** Problem to work on **
Each line with the string "updated" is to be copied from the records below.

** Dataset excerpts **

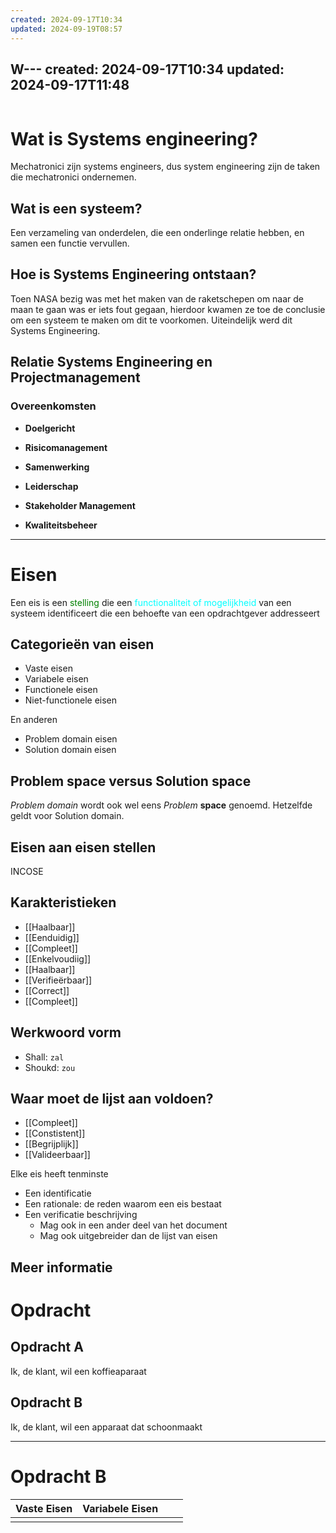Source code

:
 ```yaml
---
created: 2024-09-17T10:34
updated: 2024-09-19T08:57
---
```

W---
created: 2024-09-17T10:34
updated: 2024-09-17T11:48
---
```toc
```


# Wat is Systems engineering?
Mechatronici zijn systems engineers, dus system engineering zijn de taken die mechatronici ondernemen.

## Wat is een systeem?
Een verzameling van onderdelen, die een onderlinge relatie hebben, en samen een functie vervullen. 

## Hoe is Systems Engineering ontstaan?
Toen NASA bezig was met het maken van  de raketschepen om naar de maan te gaan was er iets fout gegaan, hierdoor kwamen ze toe de conclusie om een systeem te maken om dit te voorkomen. Uiteindelijk werd dit Systems Engineering.

## Relatie Systems Engineering  en Projectmanagement
### Overeenkomsten
- **Doelgericht**
- **Risicomanagement**
- **Samenwerking**
- **Leiderschap**

- **Stakeholder Management**
- **Kwaliteitsbeheer**

---

# Eisen
Een eis is een <span  style="color:green">stelling</span> die een <span style="color:cyan">functionaliteit of mogelijkheid</span> van een systeem identificeert die een behoefte van een opdrachtgever addresseert

## Categorieën van eisen 
- Vaste eisen 
- Variabele eisen 
- Functionele eisen 
- Niet-functionele eisen

En anderen

- Problem domain eisen 
- Solution domain eisen

## Problem space versus Solution space 
*Problem domain* wordt ook wel eens *Problem* **space** genoemd.
Hetzelfde geldt voor Solution domain.

## Eisen aan eisen stellen
INCOSE

## Karakteristieken
- [[Haalbaar]]
- [[Eenduidig]]
- [[Compleet]]
- [[Enkelvoudiig]]
- [[Haalbaar]]
- [[Verifieërbaar]]
- [[Correct]]
- [[Compleet]]

## Werkwoord vorm
- Shall: `zal`
- Shoukd: `zou`

## Waar moet de lijst aan voldoen?
- [[Compleet]] 
- [[Constistent]]
- [[Begrijplijk]]
- [[Valideerbaar]]

Elke eis heeft tenminste
- Een identificatie
- Een rationale: de reden waarom een eis bestaat
- Een verificatie beschrijving
	- Mag ook in een ander deel van het document
	- Mag ook uitgebreider dan de lijst van eisen

## Meer informatie


# Opdracht
## Opdracht A
Ik, de klant, wil een koffieaparaat

## Opdracht B
Ik, de klant, wil een apparaat dat schoonmaakt

---

# Opdracht B

| Vaste Eisen | Variabele Eisen |     |     |
| ----------- | --------------- | --- | --- |
|             |                 |     |     |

** Exercise solution **
updated: 2024-09-19T08:57
updated: 2024-09-17T11:48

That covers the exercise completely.